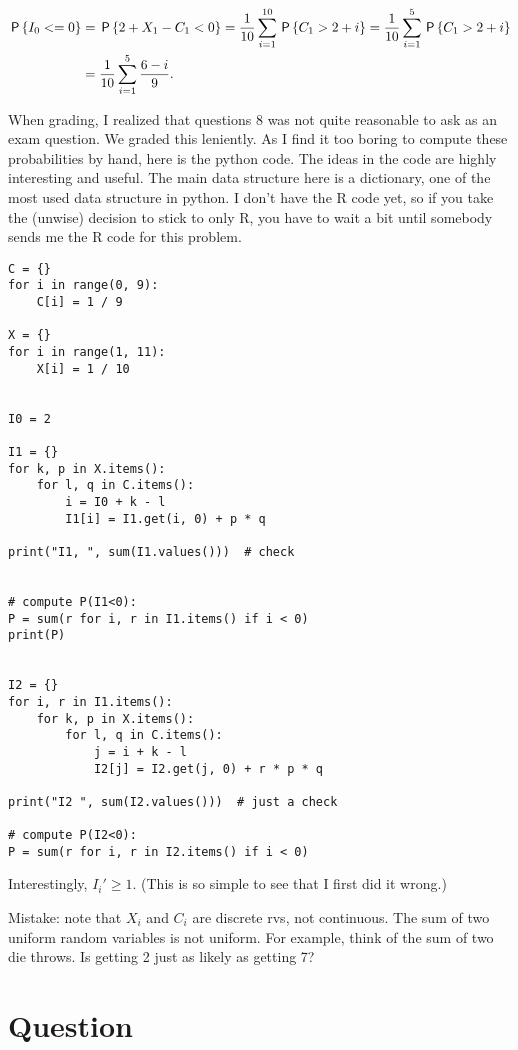 \begin{exercise}
\begin{solution}
\begin{align}
\P{I_{0} < = 0} &= \P{2 + X_{1} - C_{1} < 0} = \frac{1}{10} \sum_{i=1}^{10} \P{C_{1} > 2 + i } = \frac{1}{10} \sum_{i=1}^{5} \P{C_{1} > 2 + i } \\
&= \frac{1}{10} \sum_{i=1}^{5} \frac{6-i}{9}.
\end{align}

When grading, I realized that questions 8 was not quite reasonable to ask as an exam question.
We graded this leniently.
As I find it too boring to compute these probabilities by hand, here is the python code.
The ideas in the code are highly interesting and useful.
The main data structure here is a dictionary, one of the most used data structure in python.
I don't have the R code yet, so if you take the (unwise) decision to stick to only R, you have to wait a bit until somebody sends me the R code for this problem.
\begin{verbatim}
C = {}
for i in range(0, 9):
    C[i] = 1 / 9

X = {}
for i in range(1, 11):
    X[i] = 1 / 10


I0 = 2

I1 = {}
for k, p in X.items():
    for l, q in C.items():
        i = I0 + k - l
        I1[i] = I1.get(i, 0) + p * q

print("I1, ", sum(I1.values()))  # check


# compute P(I1<0):
P = sum(r for i, r in I1.items() if i < 0)
print(P)


I2 = {}
for i, r in I1.items():
    for k, p in X.items():
        for l, q in C.items():
            j = i + k - l
            I2[j] = I2.get(j, 0) + r * p * q

print("I2 ", sum(I2.values()))  # just a check

# compute P(I2<0):
P = sum(r for i, r in I2.items() if i < 0)
\end{verbatim}

Interestingly, $I_{i}'\geq 1$. (This is so simple to see that I first did it wrong.)



Mistake: note that $X_{i}$   and $C_{i}$ are discrete rvs, not continuous.
The sum of two uniform random variables is not uniform. For example, think of the sum of two die throws. Is getting 2 just as likely as getting 7?
\end{solution}
\end{exercise}


\section{Question}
+ + + +
Try it> Write out the records above exactly. Pictures do not belong in the copy.

Response to this exercise>
 \begin{exercise}
\begin{solution}
\begin{align}
\P{I_{0} < = 0} &= \P{2 + X_{1} - C_{1} < 0} = \frac{1}{10} \sum_{i=1}^{10} \P{C_{1} > 2 + i } = \frac{1}{10} \sum_{i=1}^{5} \P{C_{1} > 2 + i } \\
&= \frac{1}{10} \sum_{i=1}^{5} \frac{6-i}{9}.
\end{align}

When grading, I realized that questions 8 was not quite reasonable to ask as an exam question.
We graded this leniently.
As I find it too boring to compute these probabilities by hand, here is the python code.
The ideas in the code are highly interesting and useful.
The main data structure here is a dictionary, one of the most used data structure in python.
I don't have the R code yet, so if you take the (unwise) decision to stick to only R, you have to wait a bit until somebody sends me the R code for this problem.
\begin{verbatim}
C = {}
for i in range(0, 9):
    C[i] = 1 / 9

X = {}
for i in range(1, 11):
    X[i] = 1 / 10


I0 = 2

I1 = {}
for k, p in X.items():
    for l, q in C.items():
        i = I0 + k - l
        I1[i] = I1.get(i, 0) + p * q

print("I1, ", sum(I1.values()))  # check


# compute P(I1<0):
P = sum(r for i, r in I1.items() if i < 0)
print(P)


I2 = {}
for i, r in I1.items():
    for k, p in X.items():
        for l, q in C.items():
            j = i + k - l
            I2[j] = I2.get(j, 0) + r * p * q

print("I2 ", sum(I2.values()))  # just a check

# compute P(I2<0):
P = sum(r for i, r in I2.items() if i < 0)
\end{verbatim}

Interestingly, $I_{i}'\geq 1$. (This is so simple to see that I first did it wrong.)



Mistake: note that $X_{i}$   and $C_{i}$ are discrete rvs, not continuous.
The sum of two uniform random variables is not uniform. For example, think of the sum of two die throws. Is getting 2 just as likely as getting 7?
\end{solution}
\end{exercise}


\section{Question}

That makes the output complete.